===== Extracted material =====

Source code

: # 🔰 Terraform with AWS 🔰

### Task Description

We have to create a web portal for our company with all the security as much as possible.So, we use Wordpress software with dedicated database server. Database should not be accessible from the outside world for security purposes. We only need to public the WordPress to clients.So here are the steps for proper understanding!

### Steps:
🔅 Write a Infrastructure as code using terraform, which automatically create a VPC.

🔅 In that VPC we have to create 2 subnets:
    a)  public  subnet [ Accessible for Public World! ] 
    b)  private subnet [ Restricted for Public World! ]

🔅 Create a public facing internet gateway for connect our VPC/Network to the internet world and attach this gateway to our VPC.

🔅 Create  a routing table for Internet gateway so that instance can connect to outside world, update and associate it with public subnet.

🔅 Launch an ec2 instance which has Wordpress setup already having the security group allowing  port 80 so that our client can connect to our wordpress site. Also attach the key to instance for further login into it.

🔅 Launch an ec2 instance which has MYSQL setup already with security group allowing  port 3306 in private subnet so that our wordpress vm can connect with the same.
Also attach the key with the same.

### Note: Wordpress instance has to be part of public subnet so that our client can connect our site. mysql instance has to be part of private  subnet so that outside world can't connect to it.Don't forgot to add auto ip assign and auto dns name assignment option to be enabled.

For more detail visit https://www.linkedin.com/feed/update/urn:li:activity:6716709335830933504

=====

• [Problem]:
Look through the listing and extract every line with "have" in it.

• [Solution for this exercise]:
We have to create a web portal for our company with all the security as much as possible.So, we use Wordpress software with dedicated database server. Database should not be accessible from the outside world for security purposes. We only need to public the WordPress to clients.So here are the steps for proper understanding!
🔅 In that VPC we have to create 2 subnets:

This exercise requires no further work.